→ **Problem statement**: Among the lines of the data, copy those that hold "taken".

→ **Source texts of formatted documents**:
━━━━━━━━━━━━━━━━━━━━

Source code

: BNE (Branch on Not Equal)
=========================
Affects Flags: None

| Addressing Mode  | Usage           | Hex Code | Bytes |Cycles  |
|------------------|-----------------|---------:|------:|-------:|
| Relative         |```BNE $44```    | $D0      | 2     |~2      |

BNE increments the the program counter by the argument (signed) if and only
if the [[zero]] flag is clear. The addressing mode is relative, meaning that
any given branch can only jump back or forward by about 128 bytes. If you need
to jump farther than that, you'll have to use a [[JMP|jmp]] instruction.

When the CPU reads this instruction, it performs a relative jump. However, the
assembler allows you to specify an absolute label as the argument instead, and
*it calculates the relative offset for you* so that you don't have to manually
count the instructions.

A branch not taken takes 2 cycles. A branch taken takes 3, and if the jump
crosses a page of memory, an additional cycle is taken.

━━━━━━━━━━━━━━━━━━━━

→ **Response for this exercise**:
A branch not taken takes 2 cycles. A branch taken takes 3, and if the jump
crosses a page of memory, an additional cycle is taken.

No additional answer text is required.